Under a no-evidence summary judgment, the movant asserts that there is no evidence of one or more essential elements of the non-movant's claims upon which the non-movant would bear the burden of proof at trial. Tex. R. Civ. P. 166a(i); General Mills Restaurants, Inc. v. Texas Wings, Inc., 12 S.W.3d 827, 832 (Tex. App.-Dallas 2000, no pet. h.). The burden then shifts to the respondent to present enough evidence to raise a genuine fact issue on the challenged elements. See Tex. R. Civ. P. 166a. The trial court will be reversed if the respondent brought forth more than a scintilla of probative evidence to raise a genuine issue of material fact. Tex. R. Civ. P. 166a(i); see also Merrell Dow Pharm., Inc. v. Havner, 953 S.W.2d 706, 711 (Tex. 1997). More than a scintilla exists when the evidence would permit reasonable and fair-minded people to differ in their conclusions. Havner, 953 S.W.2d at 711; Zapata v. The Children's Clinic, 997 S.W.2d 745, 747 (Tex. App.-Corpus Christi 1999, pet. denied).
In considering this summary judgment on the issues of proximate cause and standard of care under a no-evidence standard, we find that more than a scintilla of evidence exists on both issues, based on the previously mentioned affidavit and deposition testimony of Dr. Rosen.

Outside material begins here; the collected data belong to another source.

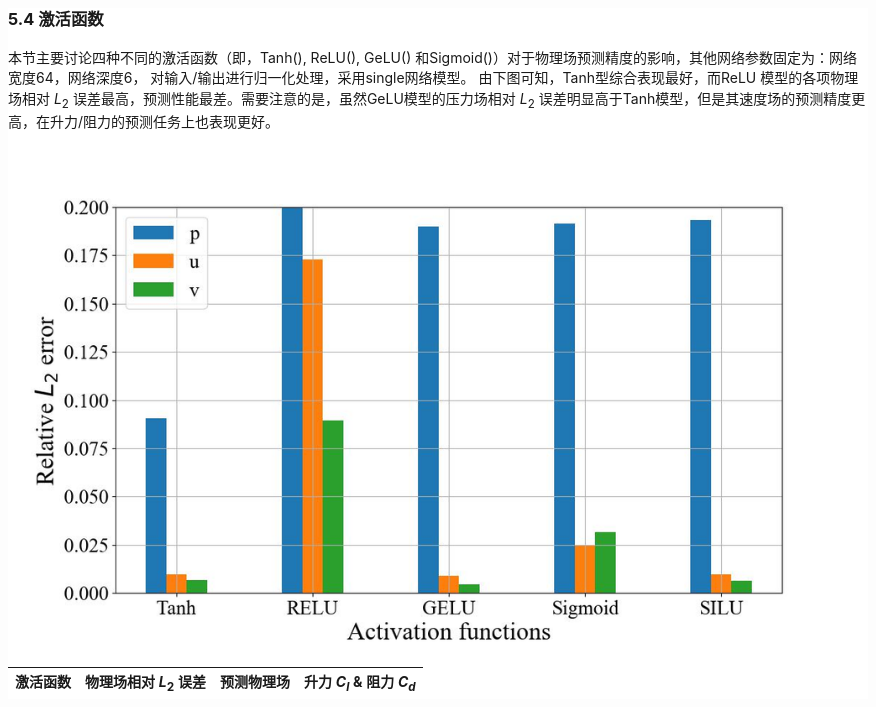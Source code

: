 ### 5.4 激活函数

本节主要讨论四种不同的激活函数（即，Tanh(), ReLU(), GeLU() 和Sigmoid()）对于物理场预测精度的影响，其他网络参数固定为：网络宽度64，网络深度6， 对输入/输出进行归一化处理，采用single网络模型。
由下图可知，Tanh型综合表现最好，而ReLU 模型的各项物理场相对 $L_2$ 误差最高，预测性能最差。需要注意的是，虽然GeLU模型的压力场相对 $L_2$ 误差明显高于Tanh模型，但是其速度场的预测精度更高，在升力/阻力的预测任务上也表现更好。

![](figs/funcs_L2.jpg)

| 激活函数 | 物理场相对 $L_2$ 误差 | 预测物理场                     | 升力 $C_l$ & 阻力 $C_d$       |
| -------- | --------------------- | ------------------------------ | ----------------------------- |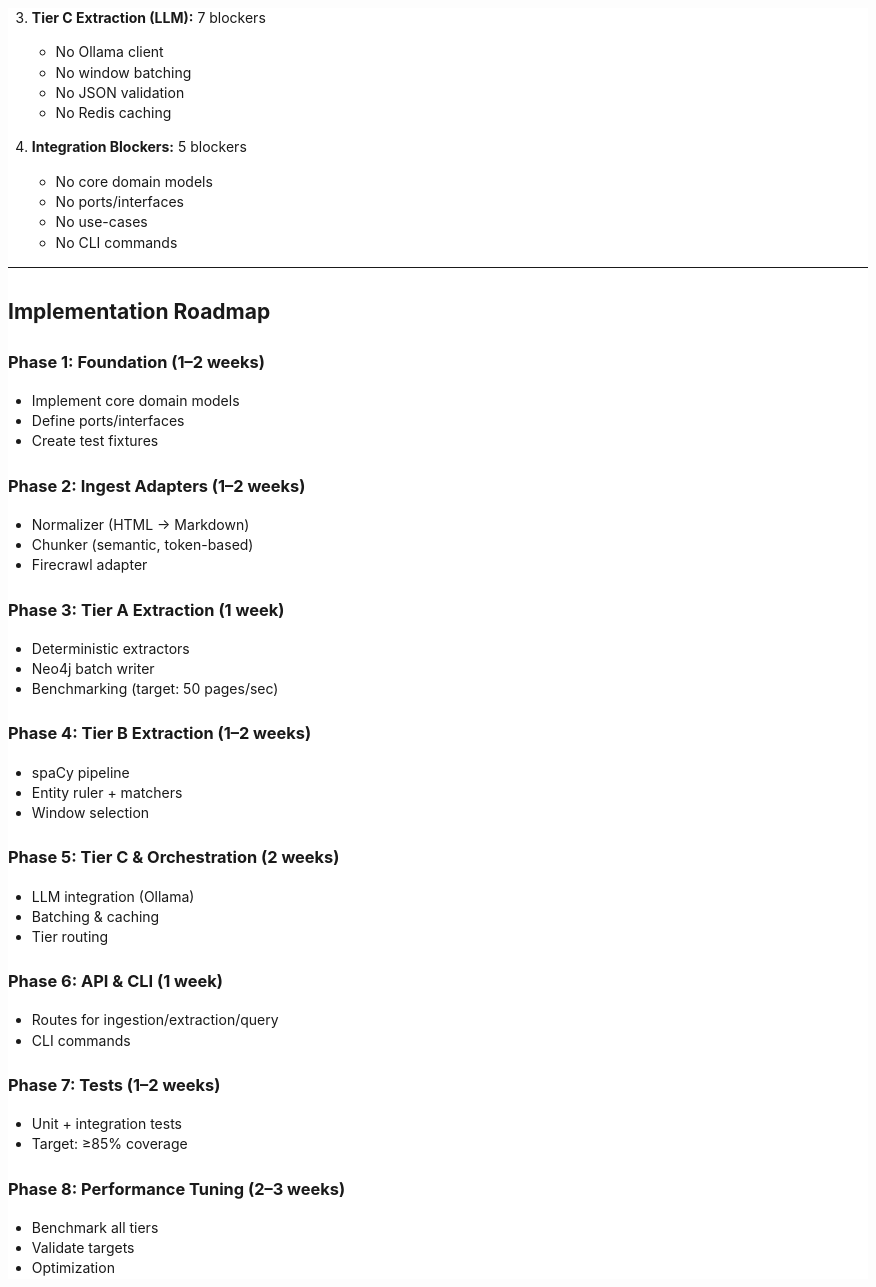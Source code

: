 3. **Tier C Extraction (LLM):** 7 blockers
   - No Ollama client
   - No window batching
   - No JSON validation
   - No Redis caching

4. **Integration Blockers:** 5 blockers
   - No core domain models
   - No ports/interfaces
   - No use-cases
   - No CLI commands

---

## Implementation Roadmap

### Phase 1: Foundation (1–2 weeks)
- Implement core domain models
- Define ports/interfaces
- Create test fixtures

### Phase 2: Ingest Adapters (1–2 weeks)
- Normalizer (HTML → Markdown)
- Chunker (semantic, token-based)
- Firecrawl adapter

### Phase 3: Tier A Extraction (1 week)
- Deterministic extractors
- Neo4j batch writer
- Benchmarking (target: 50 pages/sec)

### Phase 4: Tier B Extraction (1–2 weeks)
- spaCy pipeline
- Entity ruler + matchers
- Window selection

### Phase 5: Tier C & Orchestration (2 weeks)
- LLM integration (Ollama)
- Batching & caching
- Tier routing

### Phase 6: API & CLI (1 week)
- Routes for ingestion/extraction/query
- CLI commands

### Phase 7: Tests (1–2 weeks)
- Unit + integration tests
- Target: ≥85% coverage

### Phase 8: Performance Tuning (2–3 weeks)
- Benchmark all tiers
- Validate targets
- Optimization
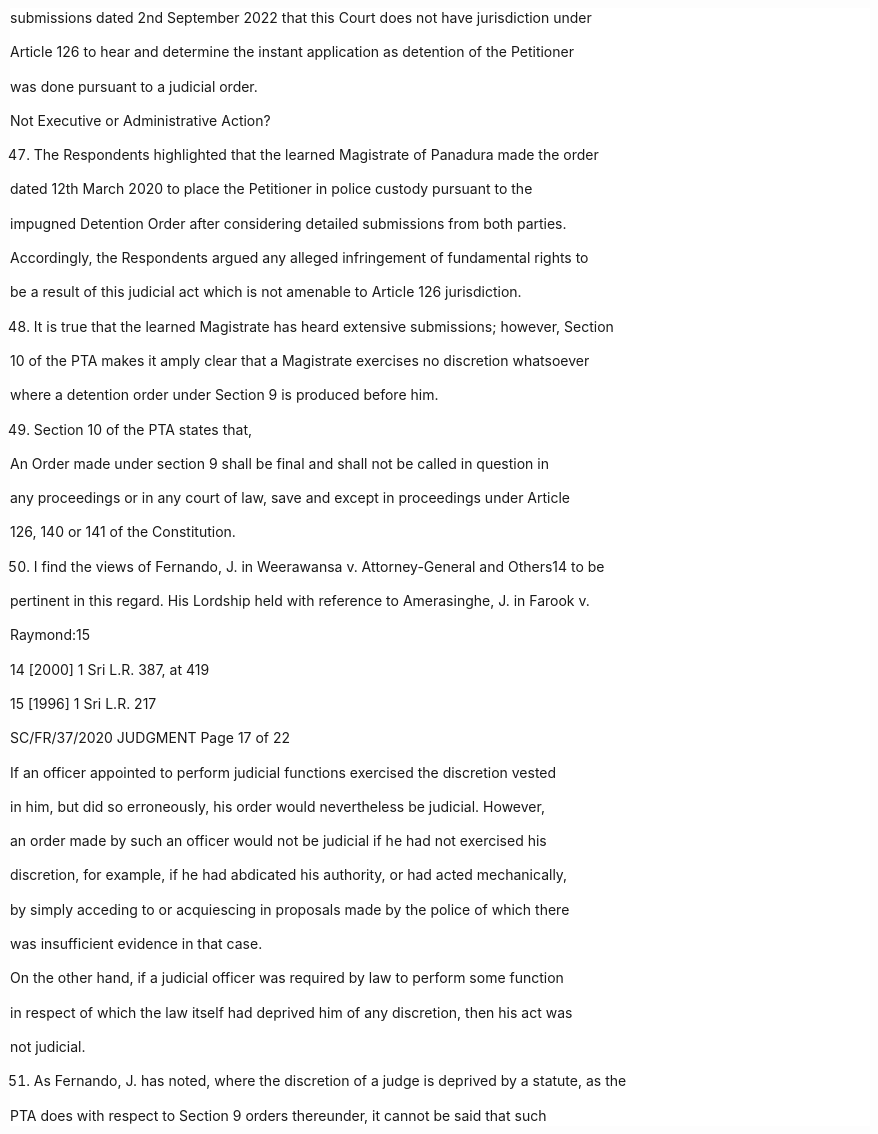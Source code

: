 submissions dated 2nd September 2022 that this Court does not have jurisdiction under

Article 126 to hear and determine the instant application as detention of the Petitioner

was done pursuant to a judicial order.

Not Executive or Administrative Action?

47. The Respondents highlighted that the learned Magistrate of Panadura made the order

dated 12th March 2020 to place the Petitioner in police custody pursuant to the

impugned Detention Order after considering detailed submissions from both parties.

Accordingly, the Respondents argued any alleged infringement of fundamental rights to

be a result of this judicial act which is not amenable to Article 126 jurisdiction.

48. It is true that the learned Magistrate has heard extensive submissions; however, Section

10 of the PTA makes it amply clear that a Magistrate exercises no discretion whatsoever

where a detention order under Section 9 is produced before him.

49. Section 10 of the PTA states that,

An Order made under section 9 shall be final and shall not be called in question in

any proceedings or in any court of law, save and except in proceedings under Article

126, 140 or 141 of the Constitution.

50. I find the views of Fernando, J. in Weerawansa v. Attorney-General and Others14 to be

pertinent in this regard. His Lordship held with reference to Amerasinghe, J. in Farook v.

Raymond:15

14 [2000] 1 Sri L.R. 387, at 419

15 [1996] 1 Sri L.R. 217

SC/FR/37/2020 JUDGMENT Page 17 of 22

If an officer appointed to perform judicial functions exercised the discretion vested

in him, but did so erroneously, his order would nevertheless be judicial. However,

an order made by such an officer would not be judicial if he had not exercised his

discretion, for example, if he had abdicated his authority, or had acted mechanically,

by simply acceding to or acquiescing in proposals made by the police of which there

was insufficient evidence in that case.

On the other hand, if a judicial officer was required by law to perform some function

in respect of which the law itself had deprived him of any discretion, then his act was

not judicial.

51. As Fernando, J. has noted, where the discretion of a judge is deprived by a statute, as the

PTA does with respect to Section 9 orders thereunder, it cannot be said that such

Therefore, appellant carried her affirmative burden under the no-evidence motion, and summary judgment was issued improperly.
Because we reverse the summary judgment based on the facts before us, we do not need to reach appellant's third point of error regarding the trial court's decision to grant appellee's leave to file additional summary judgment evidence, namely the deposition testimony of Dr. Trick.
Conclusion
In sum, we hold that it is not necessary in every case that an expert witness in a medical malpractice suit under article 4590i testifying as to the standard of care be in the same field as the defendant doctor. Instead, the trial court should look to whether that expert has knowledge of the standard of care applicable in the particular circumstances of that case, particularly where the particular issue as to which a doctor is testifying is developed in more than one field or intertwined between two fields. The plaintiff's expert, Dr. Rosen, works closely with surgeons in determining whether to go forward with surgery. His testimony indicated that he possessed knowledge of the standard of care that both anesthesiologists and surgeons use in determining to go forward with surgery. His testimony was sufficient to raise a fact issue as to whether the appellee breached the standard of care and was a proximate cause of Margarita Colunga's death. Therefore, the trial court erred in striking the plaintiff's expert witness and erred in issuing summary judgment. We reverse the summary judgment of the trial court, vacate the order striking the plaintiff's expert witness, and remand to the trial court.
Do not publish. TEX. R. APP. P. 47.3.
Opinion delivered and filed this 31st day of August, 2001.